"""

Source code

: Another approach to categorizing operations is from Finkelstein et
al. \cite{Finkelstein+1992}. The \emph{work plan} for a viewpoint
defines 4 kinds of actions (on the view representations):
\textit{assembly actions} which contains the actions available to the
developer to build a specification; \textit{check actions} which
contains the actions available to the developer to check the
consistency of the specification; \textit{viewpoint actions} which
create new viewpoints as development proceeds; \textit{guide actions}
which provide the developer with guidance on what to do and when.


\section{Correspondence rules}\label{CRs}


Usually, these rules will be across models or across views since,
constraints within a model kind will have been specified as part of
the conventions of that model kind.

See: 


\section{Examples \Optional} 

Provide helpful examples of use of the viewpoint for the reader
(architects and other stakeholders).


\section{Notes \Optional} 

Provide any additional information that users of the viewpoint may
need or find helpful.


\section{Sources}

"""

State how many lines of the records above contain the word "section", giving only that number.

4